I am happy to announce the availability of Sync Framework 2.0. Sync Framework 2.0 expands on the capabilities offered by Sync Framework 1.0:

  • Adds features that cater to new scenarios or scenarios that were difficult to support.
  • Reduces the amount of work required to develop providers.
  • Supports more data sources with new built-in providers.

The major new features and improvements included in Sync Framework 2.0 are:

In Core Components:

  • Simple Providers: Reduce the amount of work required to develop providers, especially when the data source has very few synchronization-related capabilities, such as change-tracking. The goal is to enable a developer to write a provider without having to become a synchronization expert. The majority of the code that is required for a simple provider is limited to that responsible for interacting with the data source. Simple providers support many complex synchronization scenarios, such as filtering, concurrency and constraint conflict handling, and anchor-based enumeration.
  • Flexible Filtering: Change unit filters and custom filters have been added to the custom provider components. These filters, in addition to the item filters from Sync Framework 1.0, enable you to filter your data in whatever way is most useful. Filter negotiation allows the source and destination providers to negotiate the filter used during the synchronization session. Change unit filters enable a provider to specify that, while the replica it serves stores all items in the synchronization scope, the replica stores a reduced representation of each item. For example, when an item is a contact a device might store only the name and phone number of the contact as compared to the complete contact stored on a PC. Custom filters enable you to define a filter in whatever way is most appropriate, including filters that allow an item to move into or out of the filter as the item data changes. For example, a media storage device stores only songs that are rated as three stars or better. When the rating on a song changes from four stars to two stars, the song moves out of the filter. Filter negotiation allows a destination provider to specify the filter to be used by the source provider during change enumeration; the source provider can accept or reject a filter. If a source provider does not support the requested filter then the destination provider can choose to receive all of the data and do the filtering itself.
  • Improved Conflict Handling: Additional conflict scenarios are supported, such as reporting constraint conflicts, managing logged conflicts, and resolving conflicts by using a last-writer-wins policy. Constraint conflicts are conflicts that violate constraints that are put on items or change units, such as the relationship of folders or the location of identically named data within a file system. Sync Framework includes components to help resolve constraint conflicts and apply the resolution to the destination replica. Conflict logging is enhanced by Sync Framework components that help manage the log, such as by removing obsolete conflicts. A last-writer-wins conflict resolution policy can be used to resolve concurrency conflicts (in which an item is updated by more than one replica) by keeping the most recently made change, regardless of where the change was made. Sync Framework supports this policy by enabling an application to retrieve the time a change was made on the source and destination replicas. The application can then compare the two times and apply the last change.
  • Data Conversion between Providers: In some scenarios, synchronization providers synchronize the same type of data (such as sales data), but the data format that each provider requires is different.

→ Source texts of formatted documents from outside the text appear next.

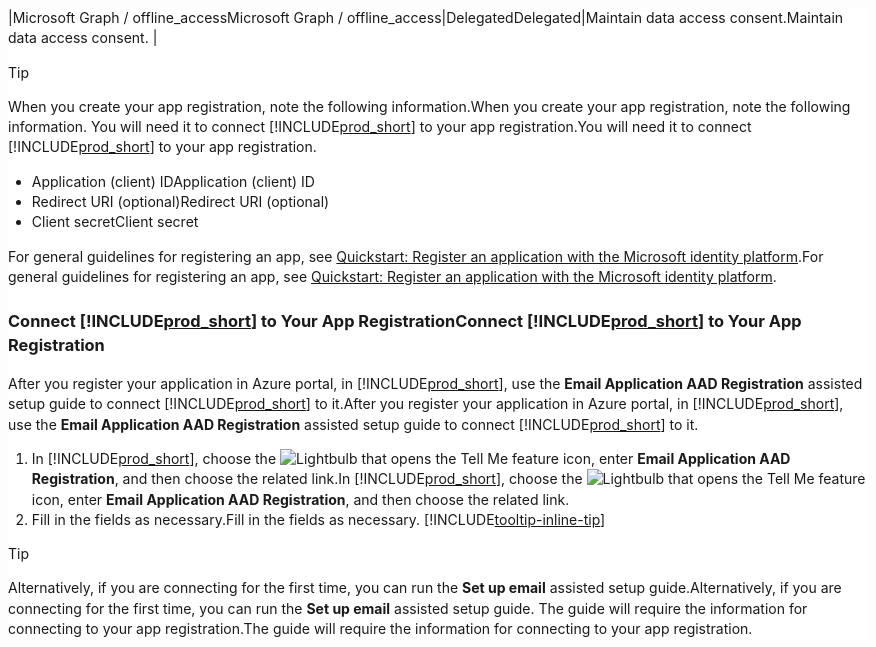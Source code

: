 |<span data-ttu-id="15f65-237">Microsoft Graph / offline_access</span><span class="sxs-lookup"><span data-stu-id="15f65-237">Microsoft Graph / offline_access</span></span>|<span data-ttu-id="15f65-238">Delegated</span><span class="sxs-lookup"><span data-stu-id="15f65-238">Delegated</span></span>|<span data-ttu-id="15f65-239">Maintain data access consent.</span><span class="sxs-lookup"><span data-stu-id="15f65-239">Maintain data access consent.</span></span> |

> [!TIP]
> <span data-ttu-id="15f65-240">When you create your app registration, note the following information.</span><span class="sxs-lookup"><span data-stu-id="15f65-240">When you create your app registration, note the following information.</span></span> <span data-ttu-id="15f65-241">You will need it to connect [!INCLUDE[prod_short](includes/prod_short.md)] to your app registration.</span><span class="sxs-lookup"><span data-stu-id="15f65-241">You will need it to connect [!INCLUDE[prod_short](includes/prod_short.md)] to your app registration.</span></span>
> 
> * <span data-ttu-id="15f65-242">Application (client) ID</span><span class="sxs-lookup"><span data-stu-id="15f65-242">Application (client) ID</span></span> 
> * <span data-ttu-id="15f65-243">Redirect URI (optional)</span><span class="sxs-lookup"><span data-stu-id="15f65-243">Redirect URI (optional)</span></span>
> * <span data-ttu-id="15f65-244">Client secret</span><span class="sxs-lookup"><span data-stu-id="15f65-244">Client secret</span></span>

<span data-ttu-id="15f65-245">For general guidelines for registering an app, see [Quickstart: Register an application with the Microsoft identity platform](/azure/active-directory/develop/quickstart-register-app).</span><span class="sxs-lookup"><span data-stu-id="15f65-245">For general guidelines for registering an app, see [Quickstart: Register an application with the Microsoft identity platform](/azure/active-directory/develop/quickstart-register-app).</span></span> 

### <a name="connect-prod_short-to-your-app-registration"></a><span data-ttu-id="15f65-246">Connect [!INCLUDE[prod_short](includes/prod_short.md)] to Your App Registration</span><span class="sxs-lookup"><span data-stu-id="15f65-246">Connect [!INCLUDE[prod_short](includes/prod_short.md)] to Your App Registration</span></span>
<span data-ttu-id="15f65-247">After you register your application in Azure portal, in [!INCLUDE[prod_short](includes/prod_short.md)], use the **Email Application AAD Registration** assisted setup guide to connect [!INCLUDE[prod_short](includes/prod_short.md)] to it.</span><span class="sxs-lookup"><span data-stu-id="15f65-247">After you register your application in Azure portal, in [!INCLUDE[prod_short](includes/prod_short.md)], use the **Email Application AAD Registration** assisted setup guide to connect [!INCLUDE[prod_short](includes/prod_short.md)] to it.</span></span>

1. <span data-ttu-id="15f65-248">In [!INCLUDE[prod_short](includes/prod_short.md)], choose the ![Lightbulb that opens the Tell Me feature](media/ui-search/search_small.png "Tell me what you want to do") icon, enter **Email Application AAD Registration**, and then choose the related link.</span><span class="sxs-lookup"><span data-stu-id="15f65-248">In [!INCLUDE[prod_short](includes/prod_short.md)], choose the ![Lightbulb that opens the Tell Me feature](media/ui-search/search_small.png "Tell me what you want to do") icon, enter **Email Application AAD Registration**, and then choose the related link.</span></span>
2. <span data-ttu-id="15f65-249">Fill in the fields as necessary.</span><span class="sxs-lookup"><span data-stu-id="15f65-249">Fill in the fields as necessary.</span></span> [!INCLUDE[tooltip-inline-tip](includes/tooltip-inline-tip_md.md)]

> [!TIP]
> <span data-ttu-id="15f65-250">Alternatively, if you are connecting for the first time, you can run the **Set up email** assisted setup guide.</span><span class="sxs-lookup"><span data-stu-id="15f65-250">Alternatively, if you are connecting for the first time, you can run the **Set up email** assisted setup guide.</span></span> <span data-ttu-id="15f65-251">The guide will require the information for connecting to your app registration.</span><span class="sxs-lookup"><span data-stu-id="15f65-251">The guide will require the information for connecting to your app registration.</span></span> 
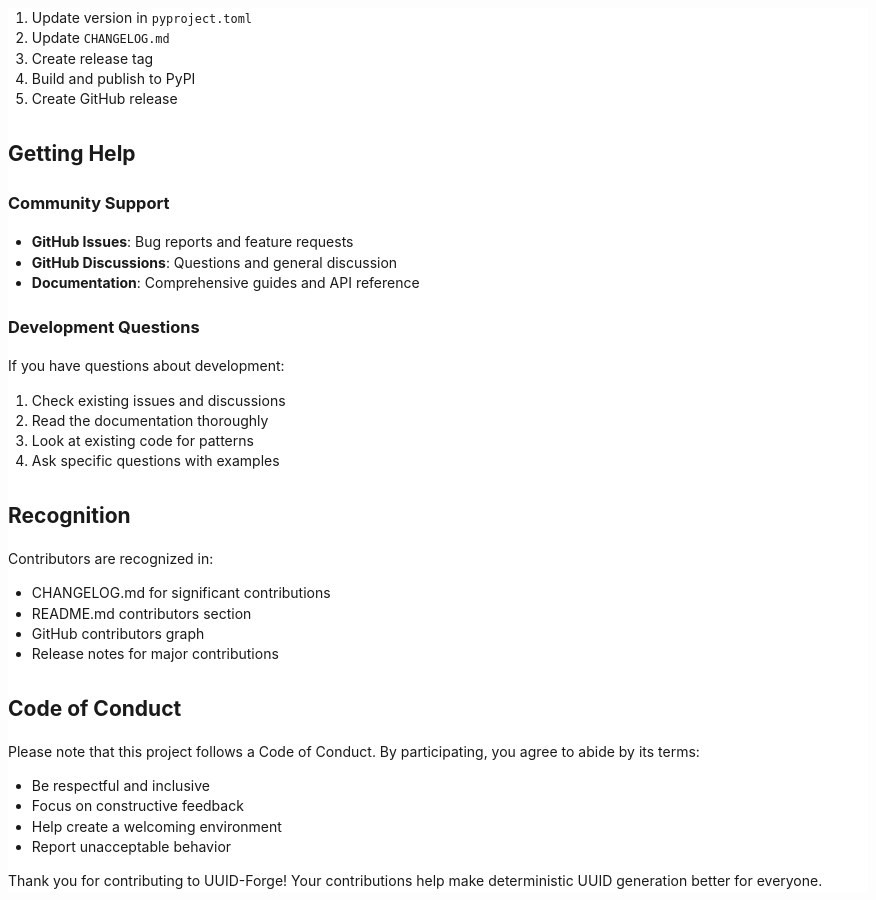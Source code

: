 1. Update version in `pyproject.toml`
2. Update `CHANGELOG.md`
3. Create release tag
4. Build and publish to PyPI
5. Create GitHub release

## Getting Help

### Community Support

- **GitHub Issues**: Bug reports and feature requests
- **GitHub Discussions**: Questions and general discussion
- **Documentation**: Comprehensive guides and API reference

### Development Questions

If you have questions about development:

1. Check existing issues and discussions
2. Read the documentation thoroughly
3. Look at existing code for patterns
4. Ask specific questions with examples

## Recognition

Contributors are recognized in:

- CHANGELOG.md for significant contributions
- README.md contributors section
- GitHub contributors graph
- Release notes for major contributions

## Code of Conduct

Please note that this project follows a Code of Conduct. By participating, you agree to abide by its terms:

- Be respectful and inclusive
- Focus on constructive feedback
- Help create a welcoming environment
- Report unacceptable behavior

Thank you for contributing to UUID-Forge! Your contributions help make deterministic UUID generation better for everyone.
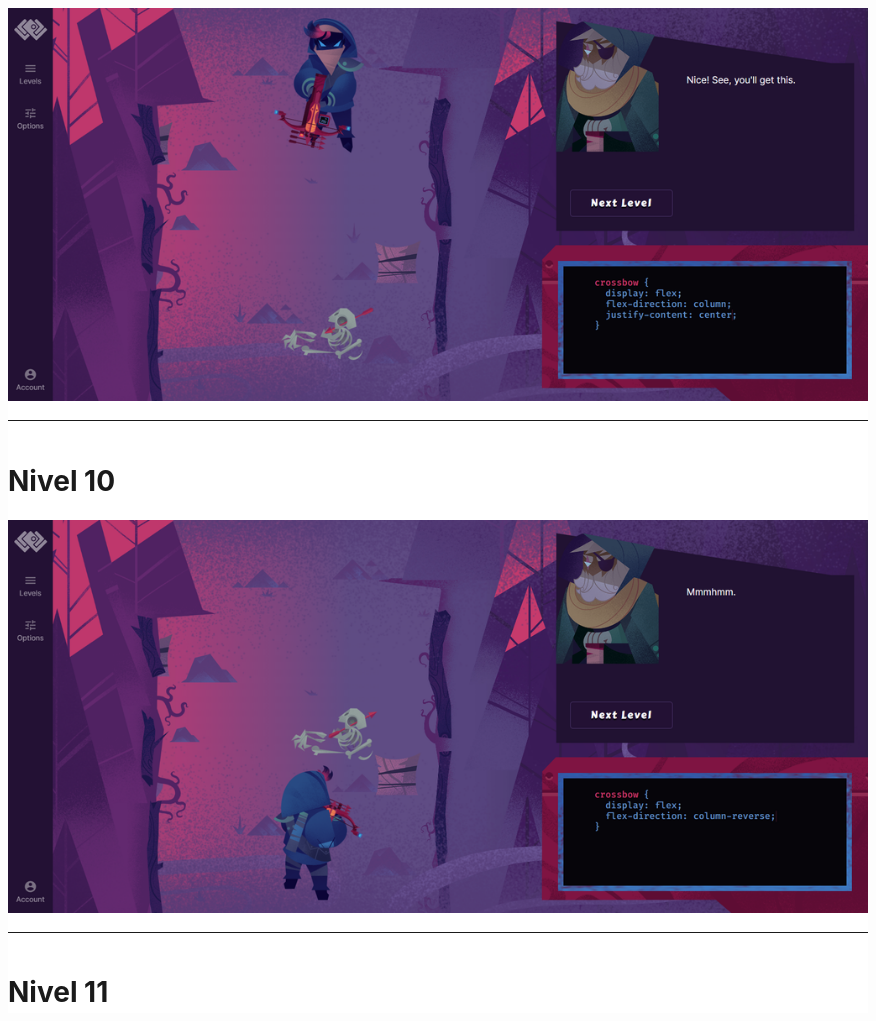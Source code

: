 ![Error](resources/FlexboxZombie_2_9.png)

---
# Nivel 10
![Error](resources/FlexboxZombie_2_10.png)

---
# Nivel 11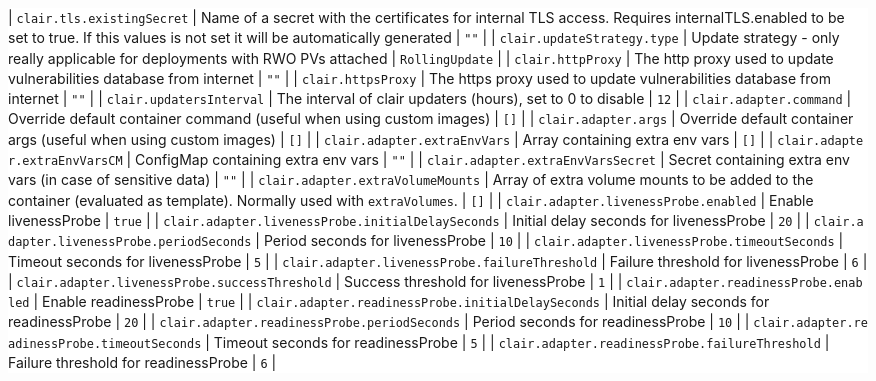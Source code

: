 | `clair.tls.existingSecret`                         | Name of a secret with the certificates for internal TLS access. Requires internalTLS.enabled to be set to true. If this values is not set it will be automatically generated | `""`                           |
| `clair.updateStrategy.type`                        | Update strategy - only really applicable for deployments with RWO PVs attached                                                                                               | `RollingUpdate`                |
| `clair.httpProxy`                                  | The http proxy used to update vulnerabilities database from internet                                                                                                         | `""`                           |
| `clair.httpsProxy`                                 | The https proxy used to update vulnerabilities database from internet                                                                                                        | `""`                           |
| `clair.updatersInterval`                           | The interval of clair updaters (hours), set to 0 to disable                                                                                                                  | `12`                           |
| `clair.adapter.command`                            | Override default container command (useful when using custom images)                                                                                                         | `[]`                           |
| `clair.adapter.args`                               | Override default container args (useful when using custom images)                                                                                                            | `[]`                           |
| `clair.adapter.extraEnvVars`                       | Array containing extra env vars                                                                                                                                              | `[]`                           |
| `clair.adapter.extraEnvVarsCM`                     | ConfigMap containing extra env vars                                                                                                                                          | `""`                           |
| `clair.adapter.extraEnvVarsSecret`                 | Secret containing extra env vars (in case of sensitive data)                                                                                                                 | `""`                           |
| `clair.adapter.extraVolumeMounts`                  | Array of extra volume mounts to be added to the container (evaluated as template). Normally used with `extraVolumes`.                                                        | `[]`                           |
| `clair.adapter.livenessProbe.enabled`              | Enable livenessProbe                                                                                                                                                         | `true`                         |
| `clair.adapter.livenessProbe.initialDelaySeconds`  | Initial delay seconds for livenessProbe                                                                                                                                      | `20`                           |
| `clair.adapter.livenessProbe.periodSeconds`        | Period seconds for livenessProbe                                                                                                                                             | `10`                           |
| `clair.adapter.livenessProbe.timeoutSeconds`       | Timeout seconds for livenessProbe                                                                                                                                            | `5`                            |
| `clair.adapter.livenessProbe.failureThreshold`     | Failure threshold for livenessProbe                                                                                                                                          | `6`                            |
| `clair.adapter.livenessProbe.successThreshold`     | Success threshold for livenessProbe                                                                                                                                          | `1`                            |
| `clair.adapter.readinessProbe.enabled`             | Enable readinessProbe                                                                                                                                                        | `true`                         |
| `clair.adapter.readinessProbe.initialDelaySeconds` | Initial delay seconds for readinessProbe                                                                                                                                     | `20`                           |
| `clair.adapter.readinessProbe.periodSeconds`       | Period seconds for readinessProbe                                                                                                                                            | `10`                           |
| `clair.adapter.readinessProbe.timeoutSeconds`      | Timeout seconds for readinessProbe                                                                                                                                           | `5`                            |
| `clair.adapter.readinessProbe.failureThreshold`    | Failure threshold for readinessProbe                                                                                                                                         | `6`                            |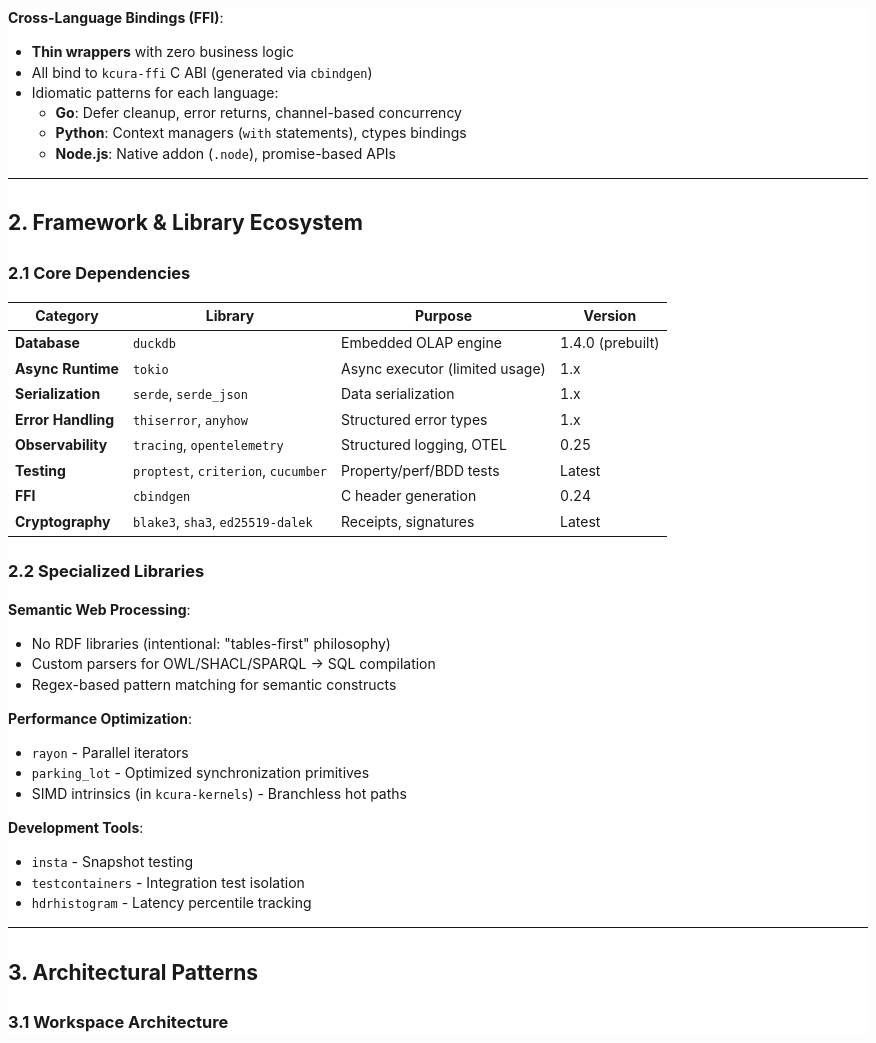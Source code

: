 **Cross-Language Bindings (FFI)**:
- **Thin wrappers** with zero business logic
- All bind to `kcura-ffi` C ABI (generated via `cbindgen`)
- Idiomatic patterns for each language:
  - **Go**: Defer cleanup, error returns, channel-based concurrency
  - **Python**: Context managers (`with` statements), ctypes bindings
  - **Node.js**: Native addon (`.node`), promise-based APIs

---

## 2. Framework & Library Ecosystem

### 2.1 Core Dependencies

| Category | Library | Purpose | Version |
|----------|---------|---------|---------|
| **Database** | `duckdb` | Embedded OLAP engine | 1.4.0 (prebuilt) |
| **Async Runtime** | `tokio` | Async executor (limited usage) | 1.x |
| **Serialization** | `serde`, `serde_json` | Data serialization | 1.x |
| **Error Handling** | `thiserror`, `anyhow` | Structured error types | 1.x |
| **Observability** | `tracing`, `opentelemetry` | Structured logging, OTEL | 0.25 |
| **Testing** | `proptest`, `criterion`, `cucumber` | Property/perf/BDD tests | Latest |
| **FFI** | `cbindgen` | C header generation | 0.24 |
| **Cryptography** | `blake3`, `sha3`, `ed25519-dalek` | Receipts, signatures | Latest |

### 2.2 Specialized Libraries

**Semantic Web Processing**:
- No RDF libraries (intentional: "tables-first" philosophy)
- Custom parsers for OWL/SHACL/SPARQL → SQL compilation
- Regex-based pattern matching for semantic constructs

**Performance Optimization**:
- `rayon` - Parallel iterators
- `parking_lot` - Optimized synchronization primitives
- SIMD intrinsics (in `kcura-kernels`) - Branchless hot paths

**Development Tools**:
- `insta` - Snapshot testing
- `testcontainers` - Integration test isolation
- `hdrhistogram` - Latency percentile tracking

---

## 3. Architectural Patterns

### 3.1 Workspace Architecture
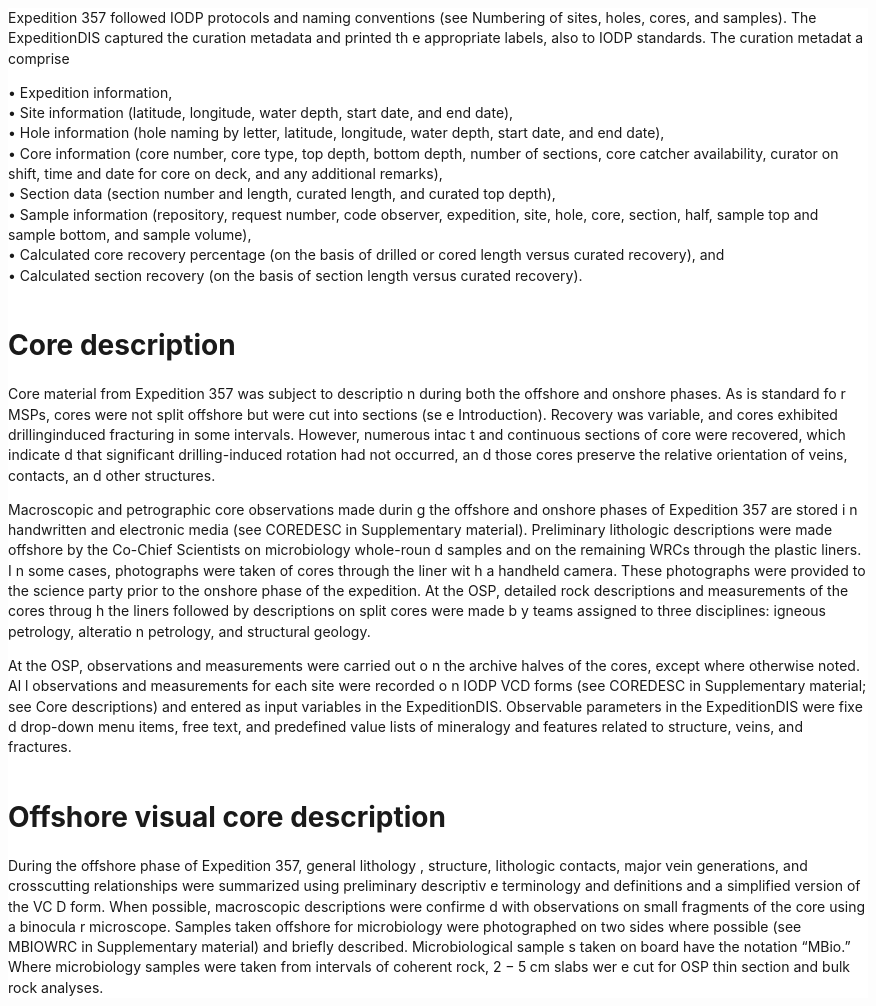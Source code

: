 Expedition 357 followed IODP protocols and naming conventions (see Numbering of sites, holes, cores, and samples). The ExpeditionDIS captured the curation metadata and printed th e appropriate labels, also to IODP standards. The curation metadat a comprise  

• Expedition information,   
• Site information (latitude, longitude, water depth, start date, and end date),   
• Hole information (hole naming by letter, latitude, longitude, water depth, start date, and end date),   
• Core information (core number, core type, top depth, bottom depth, number of sections, core catcher availability, curator on shift, time and date for core on deck, and any additional remarks),   
• Section data (section number and length, curated length, and curated top depth),   
• Sample information (repository, request number, code observer, expedition, site, hole, core, section, half, sample top and sample bottom, and sample volume),   
• Calculated core recovery percentage (on the basis of drilled or cored length versus curated recovery), and   
• Calculated section recovery (on the basis of section length versus curated recovery).  

# Core description  

Core material from Expedition 357 was subject to descriptio n during both the offshore and onshore phases. As is standard fo r MSPs, cores were not split offshore but were cut into sections (se e Introduction). Recovery was variable, and cores exhibited drillinginduced fracturing in some intervals. However, numerous intac t and continuous sections of core were recovered, which indicate d that significant drilling-induced rotation had not occurred, an d those cores preserve the relative orientation of veins, contacts, an d other structures.  

Macroscopic and petrographic core observations made durin g the offshore and onshore phases of Expedition 357 are stored i n handwritten and electronic media (see COREDESC in Supplementary material). Preliminary lithologic descriptions were made offshore by the Co-Chief Scientists on microbiology whole-roun d samples and on the remaining WRCs through the plastic liners. I n some cases, photographs were taken of cores through the liner wit h a handheld camera. These photographs were provided to the science party prior to the onshore phase of the expedition. At the OSP, detailed rock descriptions and measurements of the cores throug h the liners followed by descriptions on split cores were made b y teams assigned to three disciplines: igneous petrology, alteratio n petrology, and structural geology.  

At the OSP, observations and measurements were carried out o n the archive halves of the cores, except where otherwise noted. Al l observations and measurements for each site were recorded o n IODP VCD forms (see COREDESC in Supplementary material; see Core descriptions) and entered as input variables in the ExpeditionDIS. Observable parameters in the ExpeditionDIS were fixe d drop-down menu items, free text, and predefined value lists of mineralogy and features related to structure, veins, and fractures.  

# Offshore visual core description  

During the offshore phase of Expedition 357, general lithology , structure, lithologic contacts, major vein generations, and crosscutting relationships were summarized using preliminary descriptiv e terminology and definitions and a simplified version of the VC D form. When possible, macroscopic descriptions were confirme d with observations on small fragments of the core using a binocula r microscope. Samples taken offshore for microbiology were photographed on two sides where possible (see MBIOWRC in Supplementary material) and briefly described. Microbiological sample s taken on board have the notation “MBio.” Where microbiology samples were taken from intervals of coherent rock, $2{-}5\;\mathrm{cm}$ slabs wer e cut for OSP thin section and bulk rock analyses.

To address this scenario, Sync Framework enables you to implement interfaces that convert data to the format that each provider requires. In addition to data conversion APIs that can be used for any type of custom provider, Sync Framework also includes conversion APIs specifically for the file synchronization provider.
  • Change Application Service: Increases the flexibility and usefulness of the change applier component of Sync Framework. By performing the same actions as the standard change applier, but in a more granular way, the change application service gives a destination provider the ability to use only the features that it requires.
  • Tracing: Enables you to trace the execution of several components, which is useful during application debugging. This download provides the .tmf files that can be used to view a trace, flush the logger, and format the binary trace file. For more information about how to trace Sync Framework execution, see “Tracing Sync Framework Components” in the documentation that installs with the Sync Framework SDK.

In Database Providers:

  • New Database Providers (SQL Server and SQL Server Compact) : Enable hub-and-spoke and peer-to-peer synchronization for SQL Server, SQL Server Express, and SQL Server Compact. Sync Framework automatically creates all of the commands that are required to communicate with each database. You do not have to write synchronization queries as you do with other providers. The providers support: flexible initialization options; batching of changes based on data size; and maintenance tasks, such as metadata cleanup and server database restore.
  • Robust Memory-Based Batching: Previous versions of Sync Framework and Sync Services for ADO.NET provided a way for developers to define their own batching logic but there were a lot of limitations, including significant complexity, excessive chattiness, out of memory issues, and restrictions on usage. Sync Framework 2.0 addresses all of these issues by providing a more complete and robust batching API. Developers no longer have to write batching logic themselves because Sync Framework divides changes into batches based on several properties in the API. Batches are now defined by memory consumption rather than the number of rows synchronized, which has eliminated out-of-memory issues for most common scenarios.
  • Provisioning and Management APIs: Provisioning and initialization activities that were previously exposed only through Visual Studio tooling have now been added to the database provider APIs. This includes the ability to provision an existing database by adding the change-tracking tables and triggers that are required by Sync Framework. It also includes the ability to start with an empty database, create the user schema, and provision that schema based on another server or client database that has already been provisioned.
  • Performance Improvements: The new database providers in this release have been thoroughly tested in large-scale scenarios in which a single server supports thousands of clients with hundreds of concurrent synchronization operations. This testing resulted in a large number of internal performance improvements that enable Sync Framework database providers to perform as well as other Microsoft technologies like Remote Data Access (RDA) while offering a wide range of capabilities that compete with end-to-end solutions like merge replication.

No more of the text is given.